[Collected data]
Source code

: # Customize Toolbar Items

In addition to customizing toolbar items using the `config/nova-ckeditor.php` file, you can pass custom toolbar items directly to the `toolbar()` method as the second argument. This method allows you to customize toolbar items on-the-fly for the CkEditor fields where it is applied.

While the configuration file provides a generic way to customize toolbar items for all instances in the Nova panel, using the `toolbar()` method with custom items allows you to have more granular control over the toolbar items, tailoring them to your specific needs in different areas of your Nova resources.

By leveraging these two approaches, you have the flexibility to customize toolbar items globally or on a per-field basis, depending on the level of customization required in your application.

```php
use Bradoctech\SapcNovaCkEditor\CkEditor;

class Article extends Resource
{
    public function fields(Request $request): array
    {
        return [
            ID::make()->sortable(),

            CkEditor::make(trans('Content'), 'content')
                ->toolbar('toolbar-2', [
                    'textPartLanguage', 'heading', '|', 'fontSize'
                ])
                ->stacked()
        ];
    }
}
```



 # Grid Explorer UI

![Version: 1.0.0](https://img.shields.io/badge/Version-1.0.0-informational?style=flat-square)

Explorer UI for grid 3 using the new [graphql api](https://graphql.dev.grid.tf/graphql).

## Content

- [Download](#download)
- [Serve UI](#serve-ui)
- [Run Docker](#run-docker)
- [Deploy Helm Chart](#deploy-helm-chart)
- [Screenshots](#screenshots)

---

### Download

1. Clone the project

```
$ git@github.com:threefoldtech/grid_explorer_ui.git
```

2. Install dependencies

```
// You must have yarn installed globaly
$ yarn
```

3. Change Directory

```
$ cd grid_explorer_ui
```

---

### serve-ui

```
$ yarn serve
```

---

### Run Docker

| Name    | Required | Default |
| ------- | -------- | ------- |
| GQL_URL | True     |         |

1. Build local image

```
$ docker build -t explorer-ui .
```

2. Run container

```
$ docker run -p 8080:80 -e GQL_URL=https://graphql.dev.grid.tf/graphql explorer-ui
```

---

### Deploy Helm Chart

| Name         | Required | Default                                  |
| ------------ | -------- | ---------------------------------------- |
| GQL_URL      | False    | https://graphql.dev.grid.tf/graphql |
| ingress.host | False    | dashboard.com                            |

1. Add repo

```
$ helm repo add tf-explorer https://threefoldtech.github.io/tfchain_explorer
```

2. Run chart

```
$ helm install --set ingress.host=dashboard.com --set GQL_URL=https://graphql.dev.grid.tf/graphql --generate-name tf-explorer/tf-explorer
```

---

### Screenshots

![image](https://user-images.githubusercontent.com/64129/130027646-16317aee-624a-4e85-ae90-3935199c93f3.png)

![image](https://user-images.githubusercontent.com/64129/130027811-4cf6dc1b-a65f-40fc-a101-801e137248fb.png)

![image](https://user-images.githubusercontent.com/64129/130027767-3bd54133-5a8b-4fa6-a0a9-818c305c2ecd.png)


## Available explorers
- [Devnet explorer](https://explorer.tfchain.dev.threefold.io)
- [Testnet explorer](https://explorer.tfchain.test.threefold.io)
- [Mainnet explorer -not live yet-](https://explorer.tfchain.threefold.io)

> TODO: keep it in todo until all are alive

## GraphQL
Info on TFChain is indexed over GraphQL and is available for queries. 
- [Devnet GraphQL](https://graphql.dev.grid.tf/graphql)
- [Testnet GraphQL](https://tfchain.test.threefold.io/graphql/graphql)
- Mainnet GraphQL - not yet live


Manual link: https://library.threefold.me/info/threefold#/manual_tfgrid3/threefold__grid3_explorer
==
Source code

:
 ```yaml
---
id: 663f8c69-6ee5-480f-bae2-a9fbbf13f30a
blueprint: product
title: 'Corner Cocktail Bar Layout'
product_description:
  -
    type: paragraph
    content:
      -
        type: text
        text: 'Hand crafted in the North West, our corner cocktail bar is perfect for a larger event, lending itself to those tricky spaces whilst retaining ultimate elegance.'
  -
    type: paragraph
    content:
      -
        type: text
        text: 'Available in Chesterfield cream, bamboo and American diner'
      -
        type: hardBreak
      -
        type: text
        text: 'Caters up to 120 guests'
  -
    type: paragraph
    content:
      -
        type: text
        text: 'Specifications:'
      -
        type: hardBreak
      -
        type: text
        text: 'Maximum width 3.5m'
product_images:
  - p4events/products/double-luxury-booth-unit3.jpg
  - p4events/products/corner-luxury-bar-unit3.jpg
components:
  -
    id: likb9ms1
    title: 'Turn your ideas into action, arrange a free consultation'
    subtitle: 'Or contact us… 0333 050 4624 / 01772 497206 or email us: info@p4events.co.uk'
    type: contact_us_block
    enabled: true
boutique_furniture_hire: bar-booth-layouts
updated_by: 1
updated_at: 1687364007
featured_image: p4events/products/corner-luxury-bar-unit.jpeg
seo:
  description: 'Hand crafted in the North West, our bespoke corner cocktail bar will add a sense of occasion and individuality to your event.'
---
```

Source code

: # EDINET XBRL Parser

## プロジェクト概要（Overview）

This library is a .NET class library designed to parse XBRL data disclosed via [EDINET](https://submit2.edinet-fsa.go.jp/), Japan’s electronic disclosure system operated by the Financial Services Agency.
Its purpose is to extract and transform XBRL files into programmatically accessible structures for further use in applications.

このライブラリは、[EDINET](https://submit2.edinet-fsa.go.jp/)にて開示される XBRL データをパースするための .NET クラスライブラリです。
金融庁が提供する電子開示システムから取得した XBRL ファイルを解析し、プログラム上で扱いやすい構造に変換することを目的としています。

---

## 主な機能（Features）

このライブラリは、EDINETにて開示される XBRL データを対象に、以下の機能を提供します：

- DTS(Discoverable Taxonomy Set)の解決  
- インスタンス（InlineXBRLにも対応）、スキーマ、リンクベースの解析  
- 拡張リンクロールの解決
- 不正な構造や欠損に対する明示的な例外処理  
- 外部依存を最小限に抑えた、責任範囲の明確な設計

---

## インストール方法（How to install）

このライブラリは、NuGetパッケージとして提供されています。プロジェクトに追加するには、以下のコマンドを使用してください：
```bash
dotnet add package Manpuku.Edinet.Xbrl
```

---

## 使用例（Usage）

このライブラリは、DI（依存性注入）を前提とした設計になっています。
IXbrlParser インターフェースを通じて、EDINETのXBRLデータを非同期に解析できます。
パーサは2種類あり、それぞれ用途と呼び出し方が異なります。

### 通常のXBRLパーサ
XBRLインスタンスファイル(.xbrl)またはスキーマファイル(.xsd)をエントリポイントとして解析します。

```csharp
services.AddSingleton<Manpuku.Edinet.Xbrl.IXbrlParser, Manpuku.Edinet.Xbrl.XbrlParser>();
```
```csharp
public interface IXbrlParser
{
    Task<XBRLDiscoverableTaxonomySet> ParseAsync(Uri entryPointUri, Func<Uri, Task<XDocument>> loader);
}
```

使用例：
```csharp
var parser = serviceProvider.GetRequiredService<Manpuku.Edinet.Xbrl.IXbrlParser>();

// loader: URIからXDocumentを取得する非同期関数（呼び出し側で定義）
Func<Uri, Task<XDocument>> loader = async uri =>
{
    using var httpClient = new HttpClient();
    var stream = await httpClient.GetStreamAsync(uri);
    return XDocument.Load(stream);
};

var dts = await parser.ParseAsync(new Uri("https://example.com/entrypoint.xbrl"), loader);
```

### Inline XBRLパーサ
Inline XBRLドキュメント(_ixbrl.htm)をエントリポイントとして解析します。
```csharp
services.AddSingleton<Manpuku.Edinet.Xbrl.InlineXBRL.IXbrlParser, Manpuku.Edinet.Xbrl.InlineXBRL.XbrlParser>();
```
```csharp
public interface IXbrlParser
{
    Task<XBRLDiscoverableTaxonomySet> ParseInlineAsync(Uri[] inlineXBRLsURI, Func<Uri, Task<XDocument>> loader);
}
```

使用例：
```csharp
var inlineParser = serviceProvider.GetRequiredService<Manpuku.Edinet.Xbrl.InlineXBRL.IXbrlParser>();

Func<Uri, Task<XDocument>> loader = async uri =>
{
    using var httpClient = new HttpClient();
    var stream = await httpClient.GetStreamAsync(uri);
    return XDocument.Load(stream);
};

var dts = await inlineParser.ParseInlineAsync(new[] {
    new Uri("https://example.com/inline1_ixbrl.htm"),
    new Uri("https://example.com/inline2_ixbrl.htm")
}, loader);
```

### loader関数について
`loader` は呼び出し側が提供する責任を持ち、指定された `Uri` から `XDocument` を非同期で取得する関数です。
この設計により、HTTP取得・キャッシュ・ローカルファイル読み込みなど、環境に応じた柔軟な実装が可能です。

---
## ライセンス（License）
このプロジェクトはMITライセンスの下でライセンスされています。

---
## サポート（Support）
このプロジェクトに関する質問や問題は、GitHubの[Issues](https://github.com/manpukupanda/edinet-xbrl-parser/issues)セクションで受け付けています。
* * *
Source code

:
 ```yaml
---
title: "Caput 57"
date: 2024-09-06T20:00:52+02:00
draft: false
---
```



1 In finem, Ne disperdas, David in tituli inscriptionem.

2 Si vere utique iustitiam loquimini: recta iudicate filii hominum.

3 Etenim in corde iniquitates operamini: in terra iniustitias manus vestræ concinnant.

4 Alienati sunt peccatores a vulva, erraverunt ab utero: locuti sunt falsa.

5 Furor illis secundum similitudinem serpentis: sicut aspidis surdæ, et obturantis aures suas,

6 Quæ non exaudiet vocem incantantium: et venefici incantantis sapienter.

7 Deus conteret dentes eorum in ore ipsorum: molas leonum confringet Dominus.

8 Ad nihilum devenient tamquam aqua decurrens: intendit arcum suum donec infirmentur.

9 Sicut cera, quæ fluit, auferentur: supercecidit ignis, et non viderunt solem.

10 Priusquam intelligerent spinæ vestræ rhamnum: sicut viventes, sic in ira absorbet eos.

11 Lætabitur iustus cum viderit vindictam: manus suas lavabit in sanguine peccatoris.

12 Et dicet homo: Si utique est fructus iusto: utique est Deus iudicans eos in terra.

• **YOUR INSTRUCTIONS**: In the lines above, find each one with "Deus" and list it.

• **EXERCISE SOLUTION**:
7 Deus conteret dentes eorum in ore ipsorum: molas leonum confringet Dominus.
12 Et dicet homo: Si utique est fructus iusto: utique est Deus iudicans eos in terra.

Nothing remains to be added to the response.